The government has decided to extend the deployment of the Air Self-Defense Force in Iraq until July 31, 2007. The ASDF started airlifts from Kuwait in March 2004 under a July 2003 ad hoc law to carry out Self-Defense Forces deployment for noncombat activities in Iraq. Initially the ASDF’s airlifts were for supporting Ground Self-Defense Force troops stationed in the Iraqi city of Samawah on a humanitarian and reconstruction assistance mission. Since the GSDF withdrew from Iraq in July, the nature of the ASDF’s activities in Iraq has changed. It is regrettable that the government made the decision without providing the Diet and the public with concrete information on the ASDF’s activities in Iraq.
The government’s decision follows the United Nations Security Council’s resolution in late November extending the mandate of the 160,000-member multinational force operating in Iraq by one year from Dec. 31. But the government has not explained why the ASDF deployment has to be extended when the U.S. Congress is increasingly skeptical about the Iraq war and a bipartisan study group in the United States has suggested withdrawal of U.S. combat units from Iraq by early 2008. It must also be noted that on the day of the government decision, Defense Agency chief Fumio Kyuma said “I am not inclined” to support the Iraq war.
ASDF C-130 air transports based in Kuwait are now transporting goods for the multinational force and the United Nations to Baghdad and Arbil, the latter in a northern Kurdish region.
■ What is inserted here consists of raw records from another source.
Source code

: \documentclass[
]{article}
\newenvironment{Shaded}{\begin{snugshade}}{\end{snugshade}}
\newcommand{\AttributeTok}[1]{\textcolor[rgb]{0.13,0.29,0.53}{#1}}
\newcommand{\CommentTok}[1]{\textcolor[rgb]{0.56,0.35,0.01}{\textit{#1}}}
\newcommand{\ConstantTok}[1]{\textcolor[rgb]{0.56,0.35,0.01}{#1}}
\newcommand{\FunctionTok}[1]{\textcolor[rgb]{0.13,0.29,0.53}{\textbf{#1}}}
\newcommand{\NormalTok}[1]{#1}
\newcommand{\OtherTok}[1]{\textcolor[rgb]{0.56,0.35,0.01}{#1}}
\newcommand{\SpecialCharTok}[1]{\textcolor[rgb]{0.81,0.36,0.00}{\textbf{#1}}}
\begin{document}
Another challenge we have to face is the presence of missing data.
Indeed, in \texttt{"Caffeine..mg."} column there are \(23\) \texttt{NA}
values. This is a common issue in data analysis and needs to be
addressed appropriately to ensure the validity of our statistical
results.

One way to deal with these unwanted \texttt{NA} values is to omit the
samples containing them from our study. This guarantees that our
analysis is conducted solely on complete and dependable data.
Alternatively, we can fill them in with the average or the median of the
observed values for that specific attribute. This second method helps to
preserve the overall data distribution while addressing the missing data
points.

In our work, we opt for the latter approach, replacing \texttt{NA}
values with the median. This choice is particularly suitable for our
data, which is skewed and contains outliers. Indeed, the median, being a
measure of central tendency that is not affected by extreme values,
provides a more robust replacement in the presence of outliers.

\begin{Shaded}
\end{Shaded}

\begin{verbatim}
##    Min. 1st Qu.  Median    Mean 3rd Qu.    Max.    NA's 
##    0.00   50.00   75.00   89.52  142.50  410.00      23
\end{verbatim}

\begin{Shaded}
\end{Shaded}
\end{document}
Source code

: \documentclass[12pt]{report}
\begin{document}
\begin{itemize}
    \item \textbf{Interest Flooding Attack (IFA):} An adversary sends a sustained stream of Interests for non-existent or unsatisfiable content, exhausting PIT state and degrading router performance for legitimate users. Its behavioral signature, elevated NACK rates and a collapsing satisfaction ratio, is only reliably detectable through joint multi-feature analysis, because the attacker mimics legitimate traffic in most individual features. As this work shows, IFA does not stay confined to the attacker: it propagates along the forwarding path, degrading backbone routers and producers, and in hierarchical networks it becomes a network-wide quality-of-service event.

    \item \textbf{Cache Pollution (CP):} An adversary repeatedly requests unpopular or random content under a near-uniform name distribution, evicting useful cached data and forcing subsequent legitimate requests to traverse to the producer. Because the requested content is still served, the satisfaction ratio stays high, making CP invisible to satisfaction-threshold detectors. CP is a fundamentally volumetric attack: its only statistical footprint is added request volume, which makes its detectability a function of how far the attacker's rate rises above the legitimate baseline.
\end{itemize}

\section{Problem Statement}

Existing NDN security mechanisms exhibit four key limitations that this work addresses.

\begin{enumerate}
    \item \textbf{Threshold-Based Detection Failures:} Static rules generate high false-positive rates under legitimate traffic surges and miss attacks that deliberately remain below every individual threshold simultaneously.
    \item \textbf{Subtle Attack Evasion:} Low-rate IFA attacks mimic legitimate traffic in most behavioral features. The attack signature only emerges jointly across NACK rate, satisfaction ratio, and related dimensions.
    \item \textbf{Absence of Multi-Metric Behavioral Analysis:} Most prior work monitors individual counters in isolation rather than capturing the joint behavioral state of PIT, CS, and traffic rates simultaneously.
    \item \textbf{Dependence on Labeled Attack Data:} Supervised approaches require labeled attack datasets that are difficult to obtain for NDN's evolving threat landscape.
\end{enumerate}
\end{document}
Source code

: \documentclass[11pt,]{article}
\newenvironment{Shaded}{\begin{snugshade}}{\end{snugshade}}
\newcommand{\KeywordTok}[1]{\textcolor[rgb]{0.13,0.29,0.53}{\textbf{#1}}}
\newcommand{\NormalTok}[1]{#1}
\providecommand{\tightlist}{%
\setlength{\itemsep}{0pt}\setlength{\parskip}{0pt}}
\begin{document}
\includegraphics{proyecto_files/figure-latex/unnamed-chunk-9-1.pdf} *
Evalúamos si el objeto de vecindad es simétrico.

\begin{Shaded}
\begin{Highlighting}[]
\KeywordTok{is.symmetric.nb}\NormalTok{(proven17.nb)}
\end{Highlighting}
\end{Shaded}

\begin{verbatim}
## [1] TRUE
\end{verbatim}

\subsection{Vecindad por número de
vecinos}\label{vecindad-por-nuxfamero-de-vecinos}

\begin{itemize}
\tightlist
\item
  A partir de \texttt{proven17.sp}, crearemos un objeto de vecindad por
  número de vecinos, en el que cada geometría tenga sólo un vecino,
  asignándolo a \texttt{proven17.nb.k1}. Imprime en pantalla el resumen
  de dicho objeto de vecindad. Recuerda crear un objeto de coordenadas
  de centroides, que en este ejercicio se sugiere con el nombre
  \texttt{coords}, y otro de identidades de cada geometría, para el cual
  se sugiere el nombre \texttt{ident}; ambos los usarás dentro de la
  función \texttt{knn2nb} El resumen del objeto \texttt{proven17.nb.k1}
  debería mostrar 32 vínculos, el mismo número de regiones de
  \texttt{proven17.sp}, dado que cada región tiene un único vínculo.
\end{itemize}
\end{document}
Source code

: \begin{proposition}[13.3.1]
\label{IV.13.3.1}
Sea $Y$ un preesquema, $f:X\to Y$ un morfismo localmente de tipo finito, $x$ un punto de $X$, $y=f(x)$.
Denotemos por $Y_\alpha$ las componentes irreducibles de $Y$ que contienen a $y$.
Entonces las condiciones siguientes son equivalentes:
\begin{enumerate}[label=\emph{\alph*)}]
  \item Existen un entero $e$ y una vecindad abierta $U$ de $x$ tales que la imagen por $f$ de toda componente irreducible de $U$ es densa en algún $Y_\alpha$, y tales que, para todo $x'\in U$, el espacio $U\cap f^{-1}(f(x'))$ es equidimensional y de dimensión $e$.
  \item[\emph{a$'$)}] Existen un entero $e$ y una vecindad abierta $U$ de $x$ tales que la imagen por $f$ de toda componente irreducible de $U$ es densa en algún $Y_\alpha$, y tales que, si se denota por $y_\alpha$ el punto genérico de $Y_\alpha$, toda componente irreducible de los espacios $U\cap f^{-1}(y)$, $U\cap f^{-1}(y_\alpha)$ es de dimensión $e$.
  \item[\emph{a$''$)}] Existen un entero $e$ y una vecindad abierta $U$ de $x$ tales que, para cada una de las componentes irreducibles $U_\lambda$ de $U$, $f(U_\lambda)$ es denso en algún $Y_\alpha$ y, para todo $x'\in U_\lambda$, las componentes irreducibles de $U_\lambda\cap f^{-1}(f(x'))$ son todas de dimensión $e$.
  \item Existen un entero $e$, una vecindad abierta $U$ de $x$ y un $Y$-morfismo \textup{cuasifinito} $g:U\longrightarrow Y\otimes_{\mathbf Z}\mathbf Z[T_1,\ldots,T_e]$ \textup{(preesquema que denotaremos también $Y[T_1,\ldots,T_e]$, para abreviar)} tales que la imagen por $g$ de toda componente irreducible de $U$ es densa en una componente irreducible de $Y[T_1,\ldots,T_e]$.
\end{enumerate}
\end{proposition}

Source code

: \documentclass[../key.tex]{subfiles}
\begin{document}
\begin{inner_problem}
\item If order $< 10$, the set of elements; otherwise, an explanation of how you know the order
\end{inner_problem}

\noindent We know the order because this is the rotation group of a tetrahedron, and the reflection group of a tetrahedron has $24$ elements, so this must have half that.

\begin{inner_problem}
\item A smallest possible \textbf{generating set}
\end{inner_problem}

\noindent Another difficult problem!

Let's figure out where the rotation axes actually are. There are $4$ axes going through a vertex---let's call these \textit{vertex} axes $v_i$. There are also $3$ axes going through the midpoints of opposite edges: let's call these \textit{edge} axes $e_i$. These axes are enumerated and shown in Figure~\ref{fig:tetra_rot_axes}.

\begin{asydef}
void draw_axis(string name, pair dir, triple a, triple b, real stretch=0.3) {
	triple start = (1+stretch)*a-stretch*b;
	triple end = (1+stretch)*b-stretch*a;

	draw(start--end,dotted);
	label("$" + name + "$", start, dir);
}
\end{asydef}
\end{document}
A newspaper report says that they are also flying to and from Tallil in southern Iraq. But the government does not disclose what goods the ASDF aircraft are carrying for what organizations. It takes the position that the ASDF can airlift soldiers of the multinational force as well as materials for humanitarian assistance.
The ASDF’s activities have deviated from the main purpose of the ad hoc law — humanitarian and reconstruction assistance — and crew members aboard the ASDF air transports are in harm’s way. The government must rethink its Iraq policy.